32      Il s’ensuit qu’une éventuelle annulation de la décision attaquée ne saurait, par elle-même, procurer le bénéfice recherché par la requérante, au sens de la jurisprudence citée au point 19 ci-dessus, dans la mesure où ladite décision n’a pas autorisé l’aide en cause au profit des concurrents de la requérante, à savoir les exploitants de points de recharge.

33      Cette conclusion n’est pas remise en cause par l’argument de la requérante selon lequel le désaccord entre les parties porte uniquement sur la question de savoir si la loi nationale contient ou non une aide au profit des exploitants de points de recharge lorsqu’ils mettent de l’électricité à la disposition de leurs clients sans la transmettre à ceux-ci. Ainsi qu’il a été relevé au point 24 ci-dessus, la décision attaquée n’a pas autorisé la loi nationale dans son ensemble, mais bien le régime d’aides tel que notifié par la République fédérale d’Allemagne et tel que défini dans la décision attaquée.

34      Au demeurant, il convient de relever que, ainsi que le soutient la Commission, d’une part, la République fédérale d’Allemagne est liée par l’obligation de coopération loyale, consacrée à l’article 4, paragraphe 3, TUE. Cet État membre est tenu de collaborer de bonne foi avec la Commission dans le cadre de la procédure d’aide d’État. D’autre part, à l’instar de ce que soutient la Commission, si cet État membre octroyait l’aide en cause, l’octroi d’une telle aide ne serait pas couvert par la décision attaquée.

35      Il s’ensuit que, la décision attaquée n’ayant pas autorisé le versement de l’aide en cause, la République fédérale d’Allemagne ne peut pas octroyer une telle aide en s’appuyant sur ladite décision sans violer ses obligations visées au point 34 ci-dessus.

36      À cet égard, il convient de rappeler que, s’il devait s’avérer que les informations fournies par l’État membre concerné étaient incomplètes ou erronées sur des points essentiels, au point de remettre en cause l’appréciation de la Commission s’agissant de la compatibilité avec le marché intérieur de l’aide telle qu’elle a été effectivement mise en œuvre, il s’agirait alors d’une aide nouvelle non notifiée et, partant, illégale au sens de l’article 1er, sous f), du règlement (UE) 1589/2015 du Conseil, du 13 juillet 2015, portant modalités d’application de l’article 108 [TFUE] (JO 2015, L 248, p. 9), ce qui justifierait l’ouverture d’une nouvelle procédure par la Commission (voir, en ce sens, arrêts du 20 septembre 2011, Regione autonoma della Sardegna e.a./Commission, T‑394/08, T‑408/08, T‑453/08 et T‑454/08, EU:T:2011:493, point 180, et du 1er mars 2016, Secop/Commission, T‑79/14, EU:T:2016:118, point 77).

37      Dès lors, un éventuel octroi de l’aide en cause ne relèverait pas du champ d’application de la décision attaquée.

38      Eu égard à tout ce qui précède, la requérante n’a pas apporté la preuve de son intérêt à agir, conformément à la jurisprudence citée au point 21 ci-dessus.

39      Il s’ensuit que la requérante ne dispose pas d’un intérêt à agir à l’égard de la décision attaquée.

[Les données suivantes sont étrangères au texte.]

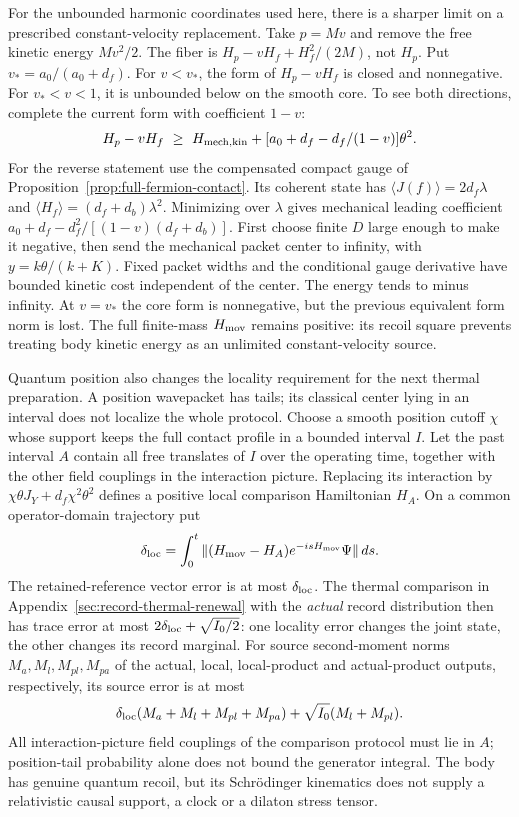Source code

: For the unbounded harmonic coordinates used here, there is a sharper
limit on a prescribed constant-velocity replacement.
Take $p=Mv$ and remove the free kinetic energy $Mv^2/2$. The fiber
is $H_p-vH_f+H_f^2/(2M)$, not $H_p$.
Put $v_*=a_0/(a_0+d_f)$. For $v<v_*$, the form of $H_p-vH_f$
is closed and nonnegative. For $v_*<v<1$, it is unbounded below
on the smooth core. To see both directions, complete the current
form with coefficient $1-v$:
\[
 H_p-vH_f\ \ge\
 H_{\rm mech,kin}
   +[a_0+d_f-d_f/(1-v)]\theta^2.
\]
For the reverse statement use the compensated compact gauge of
Proposition~\ref{prop:full-fermion-contact}. Its coherent state
has $\langle J(f)\rangle=2d_f\lambda$ and
$\langle H_f\rangle=(d_f+d_b)\lambda^2$. Minimizing over
$\lambda$ gives mechanical leading coefficient
$a_0+d_f-d_f^2/[(1-v)(d_f+d_b)]$. First choose finite $D$ large
enough to make it negative, then send the mechanical packet center
to infinity, with $y=k\theta/(k+K)$. Fixed packet widths and the
conditional gauge derivative have bounded kinetic cost independent
of the center. The energy tends to minus infinity.
At $v=v_*$ the core form is nonnegative, but the previous equivalent
form norm is lost. The full finite-mass $H_{\rm mov}$ remains positive:
its recoil square prevents treating body kinetic energy as an unlimited
constant-velocity source.

Quantum position also changes the locality requirement for the next
thermal preparation. A position wavepacket has tails; its classical
center lying in an interval does not localize the whole protocol.
Choose a smooth position cutoff $\chi$ whose support keeps the full
contact profile in a bounded interval $I$. Let the past interval $A$
contain all free translates of $I$ over the operating time, together
with the other field couplings in the interaction picture. Replacing its interaction
by $\chi\theta J_Y+d_f\chi^2\theta^2$ defines a positive local
comparison Hamiltonian $H_A$. On a common operator-domain trajectory put
\[
 \delta_{\rm loc}=\int_0^t
   \|(H_{\rm mov}-H_A)e^{-isH_{\rm mov}}\Psi\|\,ds.
\]
The retained-reference vector error is at most $\delta_{\rm loc}$.
The thermal comparison in Appendix~\ref{sec:record-thermal-renewal}
with the \emph{actual} record distribution then has trace error at
most $2\delta_{\rm loc}+\sqrt{I_0/2}$: one locality error changes
the joint state, the other changes its record marginal. For source
second-moment norms $M_a,M_l,M_{pl},M_{pa}$ of the actual, local,
local-product and actual-product outputs, respectively, its source
error is at most
\[
 \delta_{\rm loc}(M_a+M_l+M_{pl}+M_{pa})
       +\sqrt{I_0}(M_l+M_{pl}).
\]
All interaction-picture field couplings of the comparison protocol
must lie in $A$;
position-tail probability alone does not bound the generator integral.
The body has genuine quantum recoil, but its Schr\"odinger kinematics
does not supply a relativistic causal support, a clock or a dilaton
stress tensor.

Dans ces circonstances, il n’est pas nécessaire de statuer sur la fin de non-recevoir tirée de l’absence de qualité pour agir de la requérante.

40      Au vu de tout ce qui précède, le recours doit être rejeté comme étant irrecevable.

 Sur les dépens

41      Aux termes de l’article 134, paragraphe 1, du règlement de procédure, toute partie qui succombe est condamnée aux dépens, s’il est conclu en ce sens.

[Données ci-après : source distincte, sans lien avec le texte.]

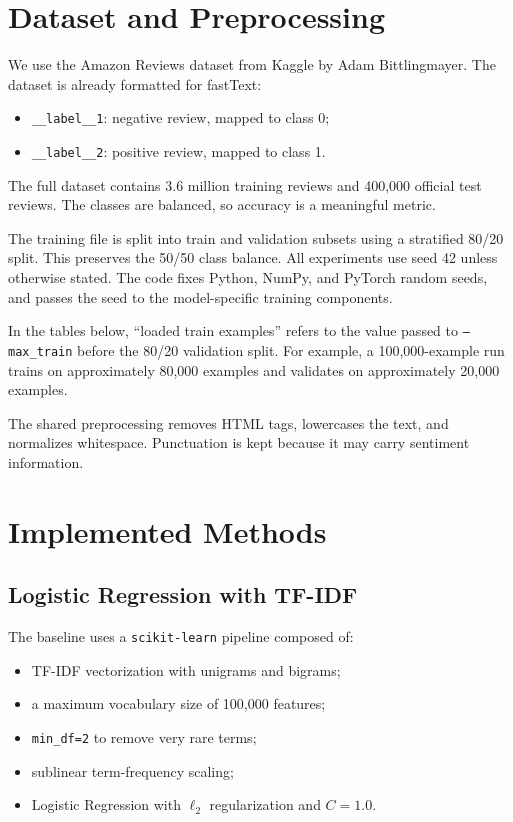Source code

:\documentclass[conference]{IEEEtran}
\begin{document}
\section{Dataset and Preprocessing}
We use the Amazon Reviews dataset from Kaggle by Adam Bittlingmayer. The
dataset is already formatted for fastText:
\begin{itemize}
  \item \texttt{\_\_label\_\_1}: negative review, mapped to class 0;
  \item \texttt{\_\_label\_\_2}: positive review, mapped to class 1.
\end{itemize}
The full dataset contains 3.6 million training reviews and 400,000 official test
reviews. The classes are balanced, so accuracy is a meaningful metric.

The training file is split into train and validation subsets using a stratified
80/20 split. This preserves the 50/50 class balance. All experiments use seed
42 unless otherwise stated. The code fixes Python, NumPy, and PyTorch random
seeds, and passes the seed to the model-specific training components.

In the tables below, ``loaded train examples'' refers to the value passed to
\texttt{--max\_train} before the 80/20 validation split. For example, a
100,000-example run trains on approximately 80,000 examples and validates on
approximately 20,000 examples.

The shared preprocessing removes HTML tags, lowercases the text, and normalizes
whitespace. Punctuation is kept because it may carry sentiment information.

\section{Implemented Methods}
\subsection{Logistic Regression with TF-IDF}
The baseline uses a \texttt{scikit-learn} pipeline composed of:
\begin{itemize}
  \item TF-IDF vectorization with unigrams and bigrams;
  \item a maximum vocabulary size of 100,000 features;
  \item \texttt{min\_df=2} to remove very rare terms;
  \item sublinear term-frequency scaling;
  \item Logistic Regression with $\ell_2$ regularization and $C=1.0$.
\end{itemize}
\end{document}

42      La requérante ayant succombé en ses conclusions, il y a lieu de la condamner à supporter ses propres dépens ainsi que ceux exposés par la Commission.

43      En application de l’article 138, paragraphe 1, du règlement de procédure, les États membres qui sont intervenus au litige supportent leurs propres dépens. Par conséquent, il convient de décider que la République fédérale d’Allemagne supportera ses propres dépens.

Par ces motifs,

LE TRIBUNAL (quatrième chambre)

ordonne :

1)      Le recours est rejeté comme étant irrecevable.

2)      LichtBlick SE est condamnée à supporter ses propres dépens ainsi que ceux exposés par la Commission européenne.

3)      La République fédérale d’Allemagne supportera ses propres dépens.

Fait à Luxembourg, le 4 novembre 2024.

Le greffier

 

Le président

V. Di Bucci

 

R. da Silva Passos


*      Langue de procédure : l’allemand.